De Lacy Evans O'Leary (1872–1957) was a British Orientalist who lectured at the University of Bristol and wrote a number of books on the early history of Arabs and Copts.

==Personal life==
De Lacy Evans O'Leary was born in Devon in 1872, the eldest child of Henry O'Leary (1831–1908), a Mauritius-born Anglo-Irish former captain in the New Zealand militia, and Julia Hornsey (1841–1884). On his father's side, O'Leary was descended from Irish Catholics of Limerick, and included one of the generals in Wellington's Peninsular Campaign. (Note: Sir (George) De Lacy Evans (1787–1870) was a British Army general who served in four wars in which the United Kingdom's troops took part in the 19th century. He was later a long-serving Member of Parliament.) Brought up as a Protestant and educated at Bristol Grammar School, O'Leary converted to Roman Catholicism in about 1888 and began to train for the priesthood at Prior Park College near Bath, before returning to the Church of England in 1890.

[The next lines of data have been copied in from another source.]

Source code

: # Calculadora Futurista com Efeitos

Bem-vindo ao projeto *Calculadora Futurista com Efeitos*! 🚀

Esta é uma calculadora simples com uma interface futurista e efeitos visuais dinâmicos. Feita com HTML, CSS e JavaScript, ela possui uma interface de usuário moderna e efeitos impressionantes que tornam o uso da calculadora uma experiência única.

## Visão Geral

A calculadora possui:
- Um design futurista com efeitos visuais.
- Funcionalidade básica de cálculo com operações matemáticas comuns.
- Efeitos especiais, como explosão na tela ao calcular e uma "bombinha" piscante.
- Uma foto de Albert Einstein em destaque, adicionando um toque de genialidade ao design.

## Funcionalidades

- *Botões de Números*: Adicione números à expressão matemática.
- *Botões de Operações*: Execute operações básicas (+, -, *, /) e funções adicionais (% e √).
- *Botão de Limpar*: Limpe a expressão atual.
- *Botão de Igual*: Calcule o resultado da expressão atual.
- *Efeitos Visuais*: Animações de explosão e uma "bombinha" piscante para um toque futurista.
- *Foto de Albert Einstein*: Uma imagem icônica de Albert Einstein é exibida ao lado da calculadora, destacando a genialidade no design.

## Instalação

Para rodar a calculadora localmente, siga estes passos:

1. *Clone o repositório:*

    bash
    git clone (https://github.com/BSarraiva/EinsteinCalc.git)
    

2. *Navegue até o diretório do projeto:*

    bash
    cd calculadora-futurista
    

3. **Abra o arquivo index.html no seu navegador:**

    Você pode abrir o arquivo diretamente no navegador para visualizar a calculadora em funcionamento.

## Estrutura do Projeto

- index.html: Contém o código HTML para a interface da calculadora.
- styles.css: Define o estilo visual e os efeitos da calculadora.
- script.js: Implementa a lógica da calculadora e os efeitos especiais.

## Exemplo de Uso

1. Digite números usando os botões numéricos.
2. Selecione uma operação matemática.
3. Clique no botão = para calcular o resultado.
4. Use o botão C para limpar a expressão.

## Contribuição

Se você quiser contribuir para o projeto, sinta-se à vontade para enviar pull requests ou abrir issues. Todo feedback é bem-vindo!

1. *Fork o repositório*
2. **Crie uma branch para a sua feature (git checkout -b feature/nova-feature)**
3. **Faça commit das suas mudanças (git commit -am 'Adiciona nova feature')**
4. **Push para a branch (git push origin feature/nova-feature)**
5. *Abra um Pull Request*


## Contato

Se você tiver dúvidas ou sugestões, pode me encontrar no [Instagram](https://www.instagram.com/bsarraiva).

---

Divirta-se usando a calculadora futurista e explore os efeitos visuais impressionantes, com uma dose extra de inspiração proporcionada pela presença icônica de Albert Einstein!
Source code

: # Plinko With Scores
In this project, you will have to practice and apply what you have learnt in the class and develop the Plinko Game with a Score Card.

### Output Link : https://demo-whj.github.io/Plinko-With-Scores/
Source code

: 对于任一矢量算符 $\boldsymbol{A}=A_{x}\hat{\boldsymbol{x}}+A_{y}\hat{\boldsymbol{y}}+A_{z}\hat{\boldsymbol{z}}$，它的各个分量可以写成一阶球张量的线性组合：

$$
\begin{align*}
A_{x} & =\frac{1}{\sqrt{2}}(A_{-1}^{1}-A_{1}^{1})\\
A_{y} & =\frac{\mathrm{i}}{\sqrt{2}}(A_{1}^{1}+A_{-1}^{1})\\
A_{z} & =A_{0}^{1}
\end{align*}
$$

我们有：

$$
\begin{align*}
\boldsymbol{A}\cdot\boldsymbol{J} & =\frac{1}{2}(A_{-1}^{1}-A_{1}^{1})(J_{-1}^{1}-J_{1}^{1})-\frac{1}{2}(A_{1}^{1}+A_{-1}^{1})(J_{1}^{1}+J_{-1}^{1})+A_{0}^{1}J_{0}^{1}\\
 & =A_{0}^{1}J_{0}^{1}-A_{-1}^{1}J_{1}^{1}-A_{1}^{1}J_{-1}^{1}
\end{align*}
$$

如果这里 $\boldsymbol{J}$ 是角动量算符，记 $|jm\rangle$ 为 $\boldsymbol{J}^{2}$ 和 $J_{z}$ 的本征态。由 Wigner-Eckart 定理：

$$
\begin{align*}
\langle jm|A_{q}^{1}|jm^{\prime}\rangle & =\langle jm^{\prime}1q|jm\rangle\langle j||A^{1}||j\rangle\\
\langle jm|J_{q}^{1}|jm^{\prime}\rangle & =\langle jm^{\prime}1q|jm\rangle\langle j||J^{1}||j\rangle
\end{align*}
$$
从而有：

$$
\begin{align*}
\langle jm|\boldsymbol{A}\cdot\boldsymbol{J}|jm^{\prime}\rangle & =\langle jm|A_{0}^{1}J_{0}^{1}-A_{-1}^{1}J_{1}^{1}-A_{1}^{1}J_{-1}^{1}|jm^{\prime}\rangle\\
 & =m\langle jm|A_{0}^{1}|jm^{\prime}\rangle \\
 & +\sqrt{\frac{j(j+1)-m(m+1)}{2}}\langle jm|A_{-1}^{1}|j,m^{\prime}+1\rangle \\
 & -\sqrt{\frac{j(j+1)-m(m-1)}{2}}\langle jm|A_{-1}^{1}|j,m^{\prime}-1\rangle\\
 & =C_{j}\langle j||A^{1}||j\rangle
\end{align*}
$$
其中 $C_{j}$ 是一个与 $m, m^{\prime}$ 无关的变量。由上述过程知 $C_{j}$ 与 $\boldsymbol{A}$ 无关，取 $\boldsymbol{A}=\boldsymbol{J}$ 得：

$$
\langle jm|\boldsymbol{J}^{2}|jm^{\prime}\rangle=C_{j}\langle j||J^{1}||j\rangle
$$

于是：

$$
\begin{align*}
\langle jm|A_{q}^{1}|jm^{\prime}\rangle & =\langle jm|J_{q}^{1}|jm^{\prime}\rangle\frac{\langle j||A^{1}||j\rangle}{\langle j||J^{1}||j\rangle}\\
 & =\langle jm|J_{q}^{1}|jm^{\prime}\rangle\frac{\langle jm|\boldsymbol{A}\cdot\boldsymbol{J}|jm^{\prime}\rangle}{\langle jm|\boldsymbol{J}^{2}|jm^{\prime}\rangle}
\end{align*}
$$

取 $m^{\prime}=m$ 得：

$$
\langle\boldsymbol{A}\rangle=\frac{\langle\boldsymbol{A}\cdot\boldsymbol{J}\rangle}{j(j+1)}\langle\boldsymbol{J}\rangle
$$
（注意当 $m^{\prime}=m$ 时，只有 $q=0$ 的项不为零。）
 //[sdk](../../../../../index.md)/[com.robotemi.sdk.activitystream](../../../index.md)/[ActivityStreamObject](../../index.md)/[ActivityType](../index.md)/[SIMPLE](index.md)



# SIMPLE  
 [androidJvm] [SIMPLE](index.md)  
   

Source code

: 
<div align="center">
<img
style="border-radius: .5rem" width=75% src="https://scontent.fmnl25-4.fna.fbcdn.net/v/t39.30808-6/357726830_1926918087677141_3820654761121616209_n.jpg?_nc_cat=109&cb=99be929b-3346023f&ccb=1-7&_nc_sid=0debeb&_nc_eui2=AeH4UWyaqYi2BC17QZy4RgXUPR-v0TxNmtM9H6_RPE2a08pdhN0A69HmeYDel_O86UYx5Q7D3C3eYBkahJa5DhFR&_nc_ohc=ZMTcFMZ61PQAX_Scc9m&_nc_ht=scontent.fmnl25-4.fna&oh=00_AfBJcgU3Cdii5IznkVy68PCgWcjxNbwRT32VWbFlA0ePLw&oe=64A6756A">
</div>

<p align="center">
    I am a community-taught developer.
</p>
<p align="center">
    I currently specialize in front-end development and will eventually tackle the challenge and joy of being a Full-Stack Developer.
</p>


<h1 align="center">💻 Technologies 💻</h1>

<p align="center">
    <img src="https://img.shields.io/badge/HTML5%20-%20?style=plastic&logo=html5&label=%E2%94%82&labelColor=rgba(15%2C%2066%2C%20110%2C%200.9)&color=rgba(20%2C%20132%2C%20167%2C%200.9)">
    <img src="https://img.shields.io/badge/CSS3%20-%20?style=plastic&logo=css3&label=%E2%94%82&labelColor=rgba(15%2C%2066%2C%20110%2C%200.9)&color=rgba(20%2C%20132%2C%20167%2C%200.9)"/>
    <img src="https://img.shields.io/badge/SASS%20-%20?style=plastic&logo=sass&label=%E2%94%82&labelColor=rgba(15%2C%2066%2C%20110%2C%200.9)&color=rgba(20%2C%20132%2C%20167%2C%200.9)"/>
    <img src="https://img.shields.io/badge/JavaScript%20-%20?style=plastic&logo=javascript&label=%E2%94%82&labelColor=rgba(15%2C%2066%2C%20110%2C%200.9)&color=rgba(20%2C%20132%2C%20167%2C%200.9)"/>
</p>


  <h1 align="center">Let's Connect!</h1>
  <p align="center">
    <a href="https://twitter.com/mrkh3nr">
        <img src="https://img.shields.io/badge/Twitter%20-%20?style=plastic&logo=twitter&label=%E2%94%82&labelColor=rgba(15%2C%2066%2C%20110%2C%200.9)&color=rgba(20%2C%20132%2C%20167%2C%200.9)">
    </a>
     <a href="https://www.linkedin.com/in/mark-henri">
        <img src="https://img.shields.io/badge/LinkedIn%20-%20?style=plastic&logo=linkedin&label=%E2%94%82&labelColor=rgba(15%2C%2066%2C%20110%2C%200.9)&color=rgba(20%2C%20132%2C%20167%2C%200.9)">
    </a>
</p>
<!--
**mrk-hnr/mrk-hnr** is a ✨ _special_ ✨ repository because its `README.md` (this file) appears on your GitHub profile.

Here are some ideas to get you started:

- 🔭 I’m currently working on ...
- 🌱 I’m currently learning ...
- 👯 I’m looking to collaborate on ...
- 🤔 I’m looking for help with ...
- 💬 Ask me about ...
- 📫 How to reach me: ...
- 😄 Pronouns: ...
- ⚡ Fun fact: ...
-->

He never married, and was an active freemason.

==Career==
O'Leary studied at the University of London (1891–95) before becoming a minister in the Church of England, and later undertook further studies towards a Master of Arts at Trinity College Dublin (1905). He was awarded second prize in Trinity College's Elrington Theological Prize (1903) for an essay on the Epistle of St James, and the following year the Elrington Theological Prize itself for the essay "An Examination of the Apostolical Constitutions and of the cognate documents, with special view to those which have recently been made accessible".

O'Leary was special lecturer at the University of Bristol from 1908 until 1957, teaching Aramaic, Syriac, and Hellenistic Greek. He was the first chairman of the Bristol University Convocation, which represents graduates of the university, between 1910 and 1928. During World War I he was Captain-Chaplain of the university's Officer Training Corps and in 1916 served as a chaplain to the British Expeditionary force in Egypt.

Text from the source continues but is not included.